* _Directions for this task_: An exact repetition of the data below, without images, is the expected answer.

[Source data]
•••••

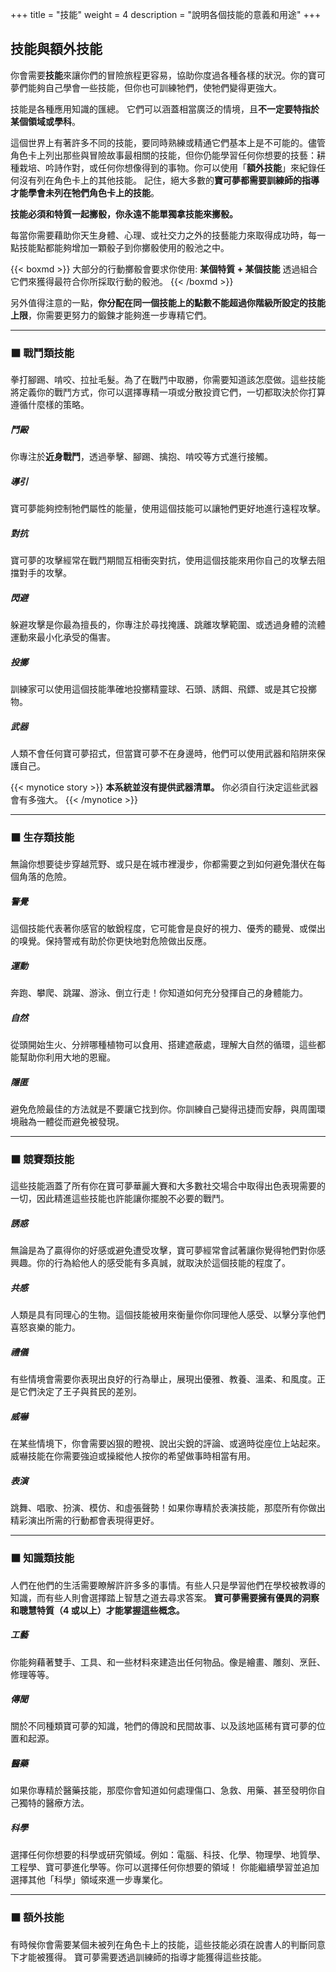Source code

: +++
title = "技能"
weight = 4
description = "說明各個技能的意義和用途"
+++

## 技能與額外技能
你會需要**技能**來讓你們的冒險旅程更容易，協助你度過各種各樣的狀況。你的寶可夢們能夠自己學會一些技能，但你也可訓練牠們，使牠們變得更強大。

技能是各種應用知識的匯總。
它們可以涵蓋相當廣泛的情境，且**不一定要特指於某個領域或學科**。

這個世界上有著許多不同的技能，要同時熟練或精通它們基本上是不可能的。儘管角色卡上列出那些與冒險故事最相關的技能，但你仍能學習任何你想要的技藝：耕種栽培、吟詩作對，或任何你想像得到的事物。你可以使用「**額外技能**」來紀錄任何沒有列在角色卡上的其他技能。
記住，絕大多數的**寶可夢都需要訓練師的指導才能學會未列在牠們角色卡上的技能**。

**技能必須和特質一起擲骰，你永遠不能單獨拿技能來擲骰。**

每當你需要藉助你天生身體、心理、或社交力之外的技藝能力來取得成功時，每一點技能點都能夠增加一顆骰子到你擲骰使用的骰池之中。

{{< boxmd >}}
大部分的行動擲骰會要求你使用: <b>某個特質 + 某個技能</b>
透過組合它們來獲得最符合你所採取行動的骰池。
{{< /boxmd >}}

另外值得注意的一點，**你分配在同一個技能上的點數不能超過你階級所設定的技能上限**，你需要更努力的鍛鍊才能夠進一步專精它們。


---
### ⬛ 戰鬥類技能
拳打腳踢、啃咬、拉扯毛髮。為了在戰鬥中取勝，你需要知道該怎麼做。這些技能將定義你的戰鬥方式，你可以選擇專精一項或分散投資它們，一切都取決於你打算遵循什麼樣的策略。

##### 鬥毆
你專注於**近身戰鬥**，透過拳擊、腳踢、擒抱、啃咬等方式進行接觸。

##### 導引
寶可夢能夠控制牠們屬性的能量，使用這個技能可以讓牠們更好地進行遠程攻擊。

##### 對抗
寶可夢的攻擊經常在戰鬥期間互相衝突對抗，使用這個技能來用你自己的攻擊去阻擋對手的攻擊。

##### 閃避
躲避攻擊是你最為擅長的，你專注於尋找掩護、跳離攻擊範圍、或透過身體的流體運動來最小化承受的傷害。
 
##### 投擲
訓練家可以使用這個技能準確地投擲精靈球、石頭、誘餌、飛鏢、或是其它投擲物。

##### 武器
人類不會任何寶可夢招式，但當寶可夢不在身邊時，他們可以使用武器和陷阱來保護自己。

{{< mynotice story >}}
**本系統並沒有提供武器清單。** 你必須自行決定這些武器會有多強大。
{{< /mynotice >}}


---
### ⬛ 生存類技能
無論你想要徒步穿越荒野、或只是在城市裡漫步，你都需要之到如何避免潛伏在每個角落的危險。

##### 警覺
這個技能代表著你感官的敏銳程度，它可能會是良好的視力、優秀的聽覺、或傑出的嗅覺。保持警戒有助於你更快地對危險做出反應。

##### 運動
奔跑、攀爬、跳躍、游泳、倒立行走！你知道如何充分發揮自己的身體能力。

##### 自然
從頭開始生火、分辨哪種植物可以食用、搭建遮蔽處，理解大自然的循環，這些都能幫助你利用大地的恩寵。

##### 隱匿
避免危險最佳的方法就是不要讓它找到你。你訓練自己變得迅捷而安靜，與周圍環境融為一體從而避免被發現。


---
### ⬛ 競賽類技能
這些技能涵蓋了所有你在寶可夢華麗大賽和大多數社交場合中取得出色表現需要的一切，因此精進這些技能也許能讓你擺脫不必要的戰鬥。

##### 誘惑
無論是為了贏得你的好感或避免遭受攻擊，寶可夢經常會試著讓你覺得牠們對你感興趣。你的行為給他人的感受能有多真誠，就取決於這個技能的程度了。

##### 共感
人類是具有同理心的生物。這個技能被用來衡量你你同理他人感受、以擊分享他們喜怒哀樂的能力。

##### 禮儀
有些情境會需要你表現出良好的行為舉止，展現出優雅、教養、溫柔、和風度。正是它們決定了王子與貧民的差別。

##### 威嚇
在某些情境下，你會需要凶狠的瞪視、說出尖銳的評論、或適時從座位上站起來。威嚇技能在你需要強迫或操縱他人按你的希望做事時相當有用。

##### 表演
跳舞、唱歌、扮演、模仿、和虛張聲勢！如果你專精於表演技能，那麼所有你做出精彩演出所需的行動都會表現得更好。


---
### ⬛ 知識類技能
人們在他們的生活需要瞭解許許多多的事情。有些人只是學習他們在學校被教導的知識，而有些人則會選擇踏上智慧之道去尋求答案。
**寶可夢需要擁有優異的洞察和聰慧特質（4 或以上）才能掌握這些概念。**


##### 工藝
你能夠藉著雙手、工具、和一些材料來建造出任何物品。像是繪畫、雕刻、烹飪、修理等等。

##### 傳聞
關於不同種類寶可夢的知識，牠們的傳說和民間故事、以及該地區稀有寶可夢的位置和起源。

##### 醫藥
如果你專精於醫藥技能，那麼你會知道如何處理傷口、急救、用藥、甚至發明你自己獨特的醫療方法。

##### 科學
選擇任何你想要的科學或研究領域。例如：電腦、科技、化學、物理學、地質學、工程學、寶可夢進化學等。你可以選擇任何你想要的領域！
你能繼續學習並追加選擇其他「科學」領域來進一步專業化。

---
### ⬛ 額外技能
有時候你會需要某個未被列在角色卡上的技能，這些技能必須在說書人的判斷同意下才能被獲得。
寶可夢需要透過訓練師的指導才能獲得這些技能。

•••••

* _Task result_:
Source code

: +++
title = "技能"
weight = 4
description = "說明各個技能的意義和用途"
+++

## 技能與額外技能
你會需要**技能**來讓你們的冒險旅程更容易，協助你度過各種各樣的狀況。你的寶可夢們能夠自己學會一些技能，但你也可訓練牠們，使牠們變得更強大。

技能是各種應用知識的匯總。
它們可以涵蓋相當廣泛的情境，且**不一定要特指於某個領域或學科**。

這個世界上有著許多不同的技能，要同時熟練或精通它們基本上是不可能的。儘管角色卡上列出那些與冒險故事最相關的技能，但你仍能學習任何你想要的技藝：耕種栽培、吟詩作對，或任何你想像得到的事物。你可以使用「**額外技能**」來紀錄任何沒有列在角色卡上的其他技能。
記住，絕大多數的**寶可夢都需要訓練師的指導才能學會未列在牠們角色卡上的技能**。

**技能必須和特質一起擲骰，你永遠不能單獨拿技能來擲骰。**

每當你需要藉助你天生身體、心理、或社交力之外的技藝能力來取得成功時，每一點技能點都能夠增加一顆骰子到你擲骰使用的骰池之中。

{{< boxmd >}}
大部分的行動擲骰會要求你使用: <b>某個特質 + 某個技能</b>
透過組合它們來獲得最符合你所採取行動的骰池。
{{< /boxmd >}}

另外值得注意的一點，**你分配在同一個技能上的點數不能超過你階級所設定的技能上限**，你需要更努力的鍛鍊才能夠進一步專精它們。


---
### ⬛ 戰鬥類技能
拳打腳踢、啃咬、拉扯毛髮。為了在戰鬥中取勝，你需要知道該怎麼做。這些技能將定義你的戰鬥方式，你可以選擇專精一項或分散投資它們，一切都取決於你打算遵循什麼樣的策略。

##### 鬥毆
你專注於**近身戰鬥**，透過拳擊、腳踢、擒抱、啃咬等方式進行接觸。

##### 導引
寶可夢能夠控制牠們屬性的能量，使用這個技能可以讓牠們更好地進行遠程攻擊。

##### 對抗
寶可夢的攻擊經常在戰鬥期間互相衝突對抗，使用這個技能來用你自己的攻擊去阻擋對手的攻擊。

##### 閃避
躲避攻擊是你最為擅長的，你專注於尋找掩護、跳離攻擊範圍、或透過身體的流體運動來最小化承受的傷害。
 
##### 投擲
訓練家可以使用這個技能準確地投擲精靈球、石頭、誘餌、飛鏢、或是其它投擲物。

##### 武器
人類不會任何寶可夢招式，但當寶可夢不在身邊時，他們可以使用武器和陷阱來保護自己。

{{< mynotice story >}}
**本系統並沒有提供武器清單。** 你必須自行決定這些武器會有多強大。
{{< /mynotice >}}


---
### ⬛ 生存類技能
無論你想要徒步穿越荒野、或只是在城市裡漫步，你都需要之到如何避免潛伏在每個角落的危險。

##### 警覺
這個技能代表著你感官的敏銳程度，它可能會是良好的視力、優秀的聽覺、或傑出的嗅覺。保持警戒有助於你更快地對危險做出反應。

##### 運動
奔跑、攀爬、跳躍、游泳、倒立行走！你知道如何充分發揮自己的身體能力。

##### 自然
從頭開始生火、分辨哪種植物可以食用、搭建遮蔽處，理解大自然的循環，這些都能幫助你利用大地的恩寵。

##### 隱匿
避免危險最佳的方法就是不要讓它找到你。你訓練自己變得迅捷而安靜，與周圍環境融為一體從而避免被發現。


---
### ⬛ 競賽類技能
這些技能涵蓋了所有你在寶可夢華麗大賽和大多數社交場合中取得出色表現需要的一切，因此精進這些技能也許能讓你擺脫不必要的戰鬥。

##### 誘惑
無論是為了贏得你的好感或避免遭受攻擊，寶可夢經常會試著讓你覺得牠們對你感興趣。你的行為給他人的感受能有多真誠，就取決於這個技能的程度了。

##### 共感
人類是具有同理心的生物。這個技能被用來衡量你你同理他人感受、以擊分享他們喜怒哀樂的能力。

##### 禮儀
有些情境會需要你表現出良好的行為舉止，展現出優雅、教養、溫柔、和風度。正是它們決定了王子與貧民的差別。

##### 威嚇
在某些情境下，你會需要凶狠的瞪視、說出尖銳的評論、或適時從座位上站起來。威嚇技能在你需要強迫或操縱他人按你的希望做事時相當有用。

##### 表演
跳舞、唱歌、扮演、模仿、和虛張聲勢！如果你專精於表演技能，那麼所有你做出精彩演出所需的行動都會表現得更好。


---
### ⬛ 知識類技能
人們在他們的生活需要瞭解許許多多的事情。有些人只是學習他們在學校被教導的知識，而有些人則會選擇踏上智慧之道去尋求答案。
**寶可夢需要擁有優異的洞察和聰慧特質（4 或以上）才能掌握這些概念。**


##### 工藝
你能夠藉著雙手、工具、和一些材料來建造出任何物品。像是繪畫、雕刻、烹飪、修理等等。

##### 傳聞
關於不同種類寶可夢的知識，牠們的傳說和民間故事、以及該地區稀有寶可夢的位置和起源。

##### 醫藥
如果你專精於醫藥技能，那麼你會知道如何處理傷口、急救、用藥、甚至發明你自己獨特的醫療方法。

##### 科學
選擇任何你想要的科學或研究領域。例如：電腦、科技、化學、物理學、地質學、工程學、寶可夢進化學等。你可以選擇任何你想要的領域！
你能繼續學習並追加選擇其他「科學」領域來進一步專業化。

---
### ⬛ 額外技能
有時候你會需要某個未被列在角色卡上的技能，這些技能必須在說書人的判斷同意下才能被獲得。
寶可夢需要透過訓練師的指導才能獲得這些技能。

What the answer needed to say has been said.